There are many foreign companies engaging in exploiting our oil such as: Exxon and Hess, which are based in America; Tullow which is based in the United Kingdom; and JHI Associates which is based in Canada.  If one looks at the data of how much COVID vaccines have been administered per 100 people, America has administered 18 shots and the UK has given about 26 shots. Comparatively, Guyana has administered less than 1 shot per 100 people.

Canada has orders to purchase 414 million doses of COVID vaccines which is about 6 times more than it needs. The Americans, British, and Canadians will all benefit from our 9 billion barrels of oil.
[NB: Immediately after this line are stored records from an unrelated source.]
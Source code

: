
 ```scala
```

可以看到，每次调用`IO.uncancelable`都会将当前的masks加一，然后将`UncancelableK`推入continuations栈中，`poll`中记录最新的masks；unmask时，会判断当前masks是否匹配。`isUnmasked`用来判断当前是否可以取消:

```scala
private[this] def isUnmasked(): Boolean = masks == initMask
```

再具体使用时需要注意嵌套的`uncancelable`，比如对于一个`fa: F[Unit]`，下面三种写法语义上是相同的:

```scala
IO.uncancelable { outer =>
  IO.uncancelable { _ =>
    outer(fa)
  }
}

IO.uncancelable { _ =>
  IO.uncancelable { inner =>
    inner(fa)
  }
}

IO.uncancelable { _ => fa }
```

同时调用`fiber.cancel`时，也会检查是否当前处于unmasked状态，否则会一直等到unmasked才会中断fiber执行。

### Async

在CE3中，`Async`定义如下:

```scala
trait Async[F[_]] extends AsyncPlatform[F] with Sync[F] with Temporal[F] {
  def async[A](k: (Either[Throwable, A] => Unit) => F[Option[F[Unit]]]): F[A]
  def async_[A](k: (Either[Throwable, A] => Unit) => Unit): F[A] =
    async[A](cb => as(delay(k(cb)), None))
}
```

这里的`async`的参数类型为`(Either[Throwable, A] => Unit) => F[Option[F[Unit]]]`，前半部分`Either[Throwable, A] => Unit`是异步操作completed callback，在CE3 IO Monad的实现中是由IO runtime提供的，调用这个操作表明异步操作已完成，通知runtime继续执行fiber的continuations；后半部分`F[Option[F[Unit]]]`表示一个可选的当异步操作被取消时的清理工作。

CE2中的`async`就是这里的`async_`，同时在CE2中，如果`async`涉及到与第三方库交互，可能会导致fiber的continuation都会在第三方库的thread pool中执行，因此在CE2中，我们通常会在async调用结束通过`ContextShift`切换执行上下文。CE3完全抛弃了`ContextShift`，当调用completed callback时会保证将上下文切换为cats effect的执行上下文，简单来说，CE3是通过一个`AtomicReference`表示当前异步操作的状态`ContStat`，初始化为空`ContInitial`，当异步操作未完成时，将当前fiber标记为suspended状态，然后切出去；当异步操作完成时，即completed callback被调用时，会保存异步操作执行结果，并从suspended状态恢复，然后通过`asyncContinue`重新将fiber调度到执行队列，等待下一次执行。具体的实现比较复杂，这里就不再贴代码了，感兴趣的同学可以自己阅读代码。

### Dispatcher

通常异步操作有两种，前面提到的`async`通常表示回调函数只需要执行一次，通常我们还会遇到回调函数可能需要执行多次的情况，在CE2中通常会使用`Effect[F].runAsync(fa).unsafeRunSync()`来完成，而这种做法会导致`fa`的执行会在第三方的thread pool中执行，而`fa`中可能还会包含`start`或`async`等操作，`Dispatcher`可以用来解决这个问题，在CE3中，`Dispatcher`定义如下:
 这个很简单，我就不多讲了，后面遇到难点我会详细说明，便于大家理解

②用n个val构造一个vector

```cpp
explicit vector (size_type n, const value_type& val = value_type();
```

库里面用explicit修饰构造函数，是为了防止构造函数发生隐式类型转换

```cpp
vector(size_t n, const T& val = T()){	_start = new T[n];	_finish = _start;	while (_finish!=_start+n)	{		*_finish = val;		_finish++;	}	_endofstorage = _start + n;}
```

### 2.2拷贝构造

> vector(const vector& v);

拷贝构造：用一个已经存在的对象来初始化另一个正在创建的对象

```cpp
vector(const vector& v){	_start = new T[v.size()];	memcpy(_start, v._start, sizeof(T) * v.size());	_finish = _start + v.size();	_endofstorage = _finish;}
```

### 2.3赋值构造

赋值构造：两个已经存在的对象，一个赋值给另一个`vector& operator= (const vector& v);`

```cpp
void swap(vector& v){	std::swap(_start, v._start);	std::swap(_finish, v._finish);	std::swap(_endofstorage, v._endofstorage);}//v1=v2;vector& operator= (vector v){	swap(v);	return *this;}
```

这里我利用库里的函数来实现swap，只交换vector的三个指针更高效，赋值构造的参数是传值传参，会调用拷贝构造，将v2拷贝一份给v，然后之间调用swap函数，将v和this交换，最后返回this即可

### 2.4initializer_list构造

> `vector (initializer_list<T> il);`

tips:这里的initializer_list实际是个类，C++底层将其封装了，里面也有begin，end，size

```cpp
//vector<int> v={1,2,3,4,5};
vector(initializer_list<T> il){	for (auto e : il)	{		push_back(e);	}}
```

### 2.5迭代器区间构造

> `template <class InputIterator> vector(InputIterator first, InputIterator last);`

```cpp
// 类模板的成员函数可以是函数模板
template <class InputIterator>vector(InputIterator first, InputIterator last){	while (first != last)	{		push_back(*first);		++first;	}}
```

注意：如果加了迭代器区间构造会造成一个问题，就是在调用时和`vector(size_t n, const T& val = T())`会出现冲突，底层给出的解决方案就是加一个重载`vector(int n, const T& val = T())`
How many vaccines have they provided us? Canada has not donated a single dose to any country, including Guyana.

India is not as rich as Canada monetarily, but it appears in this COVID crisis to have richer moral values. India has been more generous in its vaccine donations than Canada. India will donate 500,000 doses to Sri Lanka. Plus, the island of Mauritius, with 1.3 million people, will receive 100,000 COVID doses from India.

India produces 60% of the world’s vaccines and is set to become the second largest producer of COVID vaccines behind America. We do not need donations from India for vaccines. Instead, we could trade for it. India is heavily dependent on oil to run its country but lacks significant oil resources. Hence, we should make an oil deal for COVID vaccines.

India’s Covishield vaccine, based on the Oxford-AstraZeneca vaccine, is 90% effective. The Chinese vaccine, based on results in Brazil, is only 50% effective. It would be better to administer the more highly effective Covishield vaccine than using Chinese donated vaccines on our citizens.

It is estimated Covishield may cost about US$13.55 per dose. Europe is estimated to pay between US$2.18 and US$18 per dose for vaccines from a number of Western pharmaceuticals. The population of Guyana is about 760,000 and each person would need 2 doses of Covishield.

That would cost US$21 million. We have more than US$200 million from our oil sitting in the bank, which is approximately 10 times more than we need to buy the required doses. Isn’t the most important and urgent use of our oil money to secure vaccines to protect our people?

It is clear the Americans, British and Canadians are more interested in exploiting our oil than helping our citizens survive. If the Government of Guyana’s number one priority is protecting its citizens, shouldn’t it trade some of the oil wealth with India for enough vaccines for all its citizens?

Is our oil to benefit the pockets of Western mercenaries than the lives of our citizens? To reuse the UN head’s words, that would be “wildly, uneven and unfair.”